## Exercise instructions
Every line with the string "Introduction" in it belongs in your answer, so copy them all from the data.

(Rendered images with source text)
—————
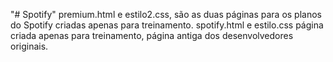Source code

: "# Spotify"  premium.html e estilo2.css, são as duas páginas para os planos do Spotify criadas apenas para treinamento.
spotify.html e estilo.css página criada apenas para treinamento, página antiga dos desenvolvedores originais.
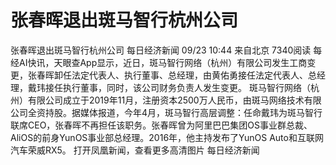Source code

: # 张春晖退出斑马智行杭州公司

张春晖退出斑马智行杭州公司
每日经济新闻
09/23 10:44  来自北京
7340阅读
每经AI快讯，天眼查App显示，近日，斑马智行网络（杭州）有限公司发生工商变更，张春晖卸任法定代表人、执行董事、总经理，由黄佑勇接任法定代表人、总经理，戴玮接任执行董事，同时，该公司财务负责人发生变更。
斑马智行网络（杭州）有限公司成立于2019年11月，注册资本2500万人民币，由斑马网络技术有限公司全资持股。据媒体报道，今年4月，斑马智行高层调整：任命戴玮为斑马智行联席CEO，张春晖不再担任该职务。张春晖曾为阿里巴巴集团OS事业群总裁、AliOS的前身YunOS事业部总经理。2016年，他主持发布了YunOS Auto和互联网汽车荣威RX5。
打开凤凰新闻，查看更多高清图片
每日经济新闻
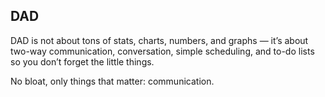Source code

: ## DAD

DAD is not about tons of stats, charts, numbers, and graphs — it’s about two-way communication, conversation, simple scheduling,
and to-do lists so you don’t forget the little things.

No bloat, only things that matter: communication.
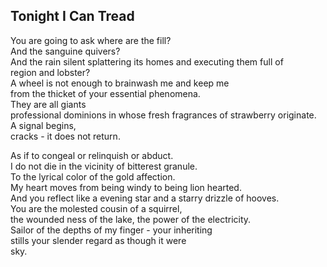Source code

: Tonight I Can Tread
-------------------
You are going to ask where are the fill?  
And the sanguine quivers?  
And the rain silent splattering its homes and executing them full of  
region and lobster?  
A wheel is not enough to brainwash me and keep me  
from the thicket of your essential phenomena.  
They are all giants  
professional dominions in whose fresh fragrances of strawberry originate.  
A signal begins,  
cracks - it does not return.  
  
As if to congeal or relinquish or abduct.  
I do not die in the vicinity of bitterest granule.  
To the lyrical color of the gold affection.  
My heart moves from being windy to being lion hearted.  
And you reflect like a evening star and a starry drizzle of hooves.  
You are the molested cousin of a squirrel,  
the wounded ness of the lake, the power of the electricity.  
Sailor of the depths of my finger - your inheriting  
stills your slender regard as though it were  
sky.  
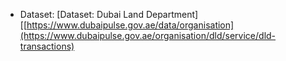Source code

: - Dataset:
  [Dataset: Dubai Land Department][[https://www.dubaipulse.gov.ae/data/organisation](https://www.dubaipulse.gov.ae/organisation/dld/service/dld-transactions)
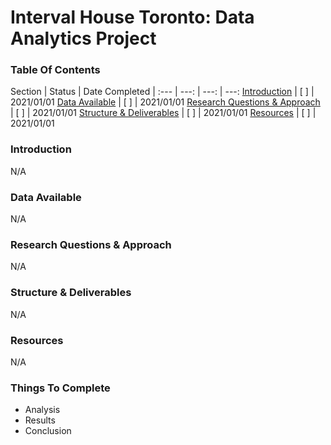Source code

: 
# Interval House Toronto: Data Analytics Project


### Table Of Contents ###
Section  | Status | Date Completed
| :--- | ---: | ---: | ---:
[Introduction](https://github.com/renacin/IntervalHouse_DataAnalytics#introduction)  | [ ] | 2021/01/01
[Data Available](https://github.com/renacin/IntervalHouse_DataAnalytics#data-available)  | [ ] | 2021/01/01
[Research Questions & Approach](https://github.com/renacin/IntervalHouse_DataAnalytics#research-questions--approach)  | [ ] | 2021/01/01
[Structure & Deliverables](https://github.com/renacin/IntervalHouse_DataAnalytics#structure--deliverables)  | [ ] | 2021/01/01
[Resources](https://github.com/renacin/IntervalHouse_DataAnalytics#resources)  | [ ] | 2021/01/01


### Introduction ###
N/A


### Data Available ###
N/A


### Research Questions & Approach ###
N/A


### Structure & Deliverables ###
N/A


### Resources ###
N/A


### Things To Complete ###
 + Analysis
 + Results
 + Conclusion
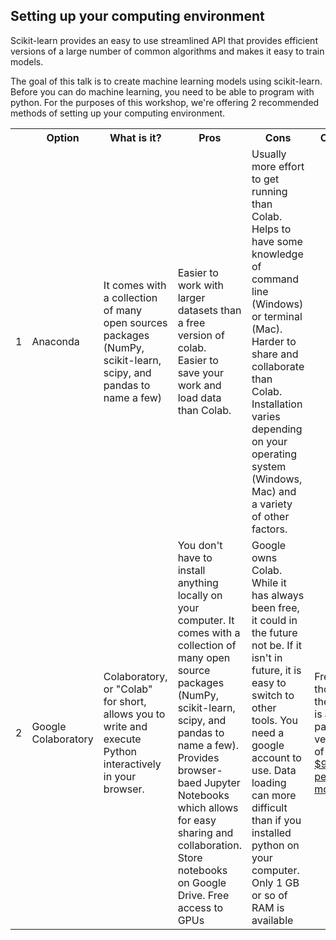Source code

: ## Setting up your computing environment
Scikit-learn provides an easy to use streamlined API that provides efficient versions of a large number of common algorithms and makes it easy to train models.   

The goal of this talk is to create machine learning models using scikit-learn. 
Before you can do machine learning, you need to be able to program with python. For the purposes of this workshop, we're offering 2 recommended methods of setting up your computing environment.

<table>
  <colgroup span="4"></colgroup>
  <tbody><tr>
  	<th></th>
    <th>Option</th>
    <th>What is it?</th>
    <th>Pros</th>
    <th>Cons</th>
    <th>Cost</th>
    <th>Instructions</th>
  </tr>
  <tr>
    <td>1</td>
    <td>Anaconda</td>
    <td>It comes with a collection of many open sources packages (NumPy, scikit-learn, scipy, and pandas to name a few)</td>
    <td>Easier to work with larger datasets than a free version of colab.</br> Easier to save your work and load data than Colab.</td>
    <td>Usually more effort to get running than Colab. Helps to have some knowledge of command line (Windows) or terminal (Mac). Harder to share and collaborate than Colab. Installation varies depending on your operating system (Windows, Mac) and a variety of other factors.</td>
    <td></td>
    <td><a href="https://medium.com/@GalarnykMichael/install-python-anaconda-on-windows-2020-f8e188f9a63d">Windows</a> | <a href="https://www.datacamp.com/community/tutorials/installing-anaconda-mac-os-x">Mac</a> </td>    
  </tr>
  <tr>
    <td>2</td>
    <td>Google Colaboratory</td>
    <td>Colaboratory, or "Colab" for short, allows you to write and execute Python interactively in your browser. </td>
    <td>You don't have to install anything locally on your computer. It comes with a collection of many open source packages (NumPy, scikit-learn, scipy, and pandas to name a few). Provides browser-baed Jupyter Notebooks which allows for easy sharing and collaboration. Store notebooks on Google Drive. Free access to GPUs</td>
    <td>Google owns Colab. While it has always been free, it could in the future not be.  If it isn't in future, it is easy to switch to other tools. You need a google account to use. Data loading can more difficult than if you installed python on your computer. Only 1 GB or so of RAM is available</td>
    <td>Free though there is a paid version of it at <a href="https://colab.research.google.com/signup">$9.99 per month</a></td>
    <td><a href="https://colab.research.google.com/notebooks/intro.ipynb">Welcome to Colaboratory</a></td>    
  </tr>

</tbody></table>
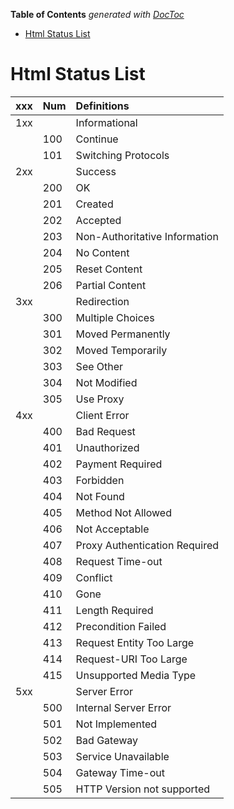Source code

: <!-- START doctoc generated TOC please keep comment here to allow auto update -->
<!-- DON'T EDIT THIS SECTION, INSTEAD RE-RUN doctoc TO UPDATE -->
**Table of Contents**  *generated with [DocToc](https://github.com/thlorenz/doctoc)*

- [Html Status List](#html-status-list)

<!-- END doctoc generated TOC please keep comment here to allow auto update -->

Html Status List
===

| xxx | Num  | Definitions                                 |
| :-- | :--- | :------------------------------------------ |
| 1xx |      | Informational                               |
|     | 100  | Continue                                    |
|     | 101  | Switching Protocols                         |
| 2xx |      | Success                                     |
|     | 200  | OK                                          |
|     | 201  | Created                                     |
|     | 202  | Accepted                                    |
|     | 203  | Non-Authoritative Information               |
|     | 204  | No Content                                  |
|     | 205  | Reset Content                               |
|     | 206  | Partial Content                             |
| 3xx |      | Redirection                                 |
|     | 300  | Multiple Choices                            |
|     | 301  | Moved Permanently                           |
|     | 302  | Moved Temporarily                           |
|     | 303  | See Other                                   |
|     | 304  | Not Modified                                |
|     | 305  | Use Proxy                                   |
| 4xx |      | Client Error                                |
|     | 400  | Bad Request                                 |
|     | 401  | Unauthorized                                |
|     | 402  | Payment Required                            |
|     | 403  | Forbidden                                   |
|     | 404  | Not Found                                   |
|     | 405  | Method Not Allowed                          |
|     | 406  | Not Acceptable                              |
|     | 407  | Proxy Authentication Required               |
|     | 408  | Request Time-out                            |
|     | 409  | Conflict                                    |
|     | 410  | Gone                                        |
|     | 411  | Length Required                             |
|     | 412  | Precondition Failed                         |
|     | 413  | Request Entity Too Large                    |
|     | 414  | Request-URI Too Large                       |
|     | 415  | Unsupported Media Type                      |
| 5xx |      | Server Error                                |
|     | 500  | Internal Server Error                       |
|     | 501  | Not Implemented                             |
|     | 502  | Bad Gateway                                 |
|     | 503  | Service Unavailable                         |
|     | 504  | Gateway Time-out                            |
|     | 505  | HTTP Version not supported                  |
—————
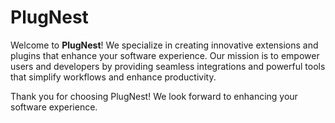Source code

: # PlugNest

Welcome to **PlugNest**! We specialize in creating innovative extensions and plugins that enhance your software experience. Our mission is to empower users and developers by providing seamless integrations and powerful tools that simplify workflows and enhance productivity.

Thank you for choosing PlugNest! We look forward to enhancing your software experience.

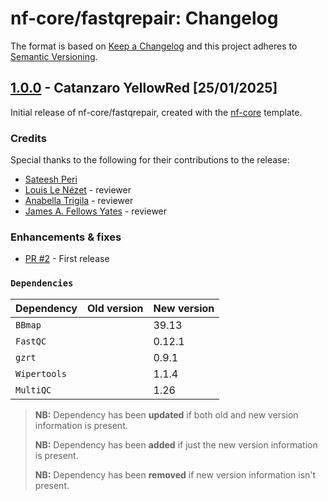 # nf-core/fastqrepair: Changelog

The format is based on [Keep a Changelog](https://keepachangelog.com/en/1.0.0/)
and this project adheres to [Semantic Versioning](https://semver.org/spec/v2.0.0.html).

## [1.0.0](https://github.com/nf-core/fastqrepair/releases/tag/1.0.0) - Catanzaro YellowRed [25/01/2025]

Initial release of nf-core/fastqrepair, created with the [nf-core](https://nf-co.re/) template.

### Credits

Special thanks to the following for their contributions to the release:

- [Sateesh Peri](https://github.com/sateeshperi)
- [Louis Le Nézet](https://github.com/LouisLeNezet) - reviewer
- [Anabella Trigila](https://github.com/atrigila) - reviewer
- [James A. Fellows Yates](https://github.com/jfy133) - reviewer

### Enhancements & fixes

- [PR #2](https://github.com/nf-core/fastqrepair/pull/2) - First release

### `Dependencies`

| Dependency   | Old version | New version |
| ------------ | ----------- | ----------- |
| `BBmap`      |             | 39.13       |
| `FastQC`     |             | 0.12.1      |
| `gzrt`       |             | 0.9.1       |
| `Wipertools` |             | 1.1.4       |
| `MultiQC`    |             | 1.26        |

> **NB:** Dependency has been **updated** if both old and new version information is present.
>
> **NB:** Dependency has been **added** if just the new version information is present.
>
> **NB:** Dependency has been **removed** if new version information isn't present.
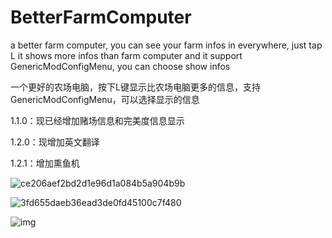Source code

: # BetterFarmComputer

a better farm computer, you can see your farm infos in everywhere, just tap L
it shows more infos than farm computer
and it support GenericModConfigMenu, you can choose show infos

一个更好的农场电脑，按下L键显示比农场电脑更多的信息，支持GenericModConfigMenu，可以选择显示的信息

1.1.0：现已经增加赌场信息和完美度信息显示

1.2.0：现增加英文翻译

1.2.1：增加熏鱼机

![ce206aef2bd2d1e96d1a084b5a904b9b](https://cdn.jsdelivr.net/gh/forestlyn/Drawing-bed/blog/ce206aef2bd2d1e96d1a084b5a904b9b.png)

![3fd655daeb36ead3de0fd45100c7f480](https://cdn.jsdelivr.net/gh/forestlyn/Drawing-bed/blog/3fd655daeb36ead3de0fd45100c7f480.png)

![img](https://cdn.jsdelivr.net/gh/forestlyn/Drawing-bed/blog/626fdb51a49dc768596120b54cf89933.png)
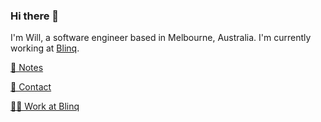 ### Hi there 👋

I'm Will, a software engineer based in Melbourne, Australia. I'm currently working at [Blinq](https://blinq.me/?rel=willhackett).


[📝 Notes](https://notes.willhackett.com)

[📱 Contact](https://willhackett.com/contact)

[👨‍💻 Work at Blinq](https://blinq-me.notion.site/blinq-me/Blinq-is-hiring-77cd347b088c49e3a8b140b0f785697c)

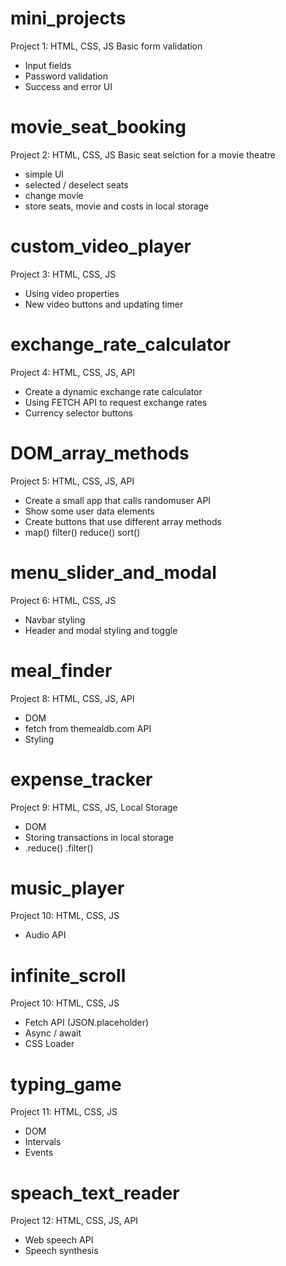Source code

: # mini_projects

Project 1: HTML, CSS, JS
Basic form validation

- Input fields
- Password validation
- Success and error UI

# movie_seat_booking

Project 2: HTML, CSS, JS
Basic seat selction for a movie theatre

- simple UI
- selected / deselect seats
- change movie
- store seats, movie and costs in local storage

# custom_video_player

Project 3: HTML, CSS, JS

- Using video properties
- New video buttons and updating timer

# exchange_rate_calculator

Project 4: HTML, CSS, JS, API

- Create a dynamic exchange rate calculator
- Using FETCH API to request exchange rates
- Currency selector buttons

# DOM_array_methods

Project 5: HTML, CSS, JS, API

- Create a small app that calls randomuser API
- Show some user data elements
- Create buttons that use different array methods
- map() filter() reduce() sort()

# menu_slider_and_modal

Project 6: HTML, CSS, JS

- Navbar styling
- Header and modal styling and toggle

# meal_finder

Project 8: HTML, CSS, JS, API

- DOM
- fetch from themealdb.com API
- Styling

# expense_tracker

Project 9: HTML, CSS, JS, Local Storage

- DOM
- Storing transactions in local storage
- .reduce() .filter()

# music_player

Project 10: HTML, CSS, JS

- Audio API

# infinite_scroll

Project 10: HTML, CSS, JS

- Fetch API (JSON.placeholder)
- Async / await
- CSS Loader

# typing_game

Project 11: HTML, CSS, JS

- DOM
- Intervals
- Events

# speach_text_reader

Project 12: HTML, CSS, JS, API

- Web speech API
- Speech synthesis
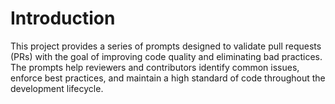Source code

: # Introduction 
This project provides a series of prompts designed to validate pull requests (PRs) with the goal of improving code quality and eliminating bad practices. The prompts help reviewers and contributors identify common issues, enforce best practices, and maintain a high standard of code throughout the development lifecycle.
—————
## Expected answer
[Introduction](https://github.com/renacin/IntervalHouse_DataAnalytics#introduction)  | [ ] | 2021/01/01
### Introduction ###
: # Introduction 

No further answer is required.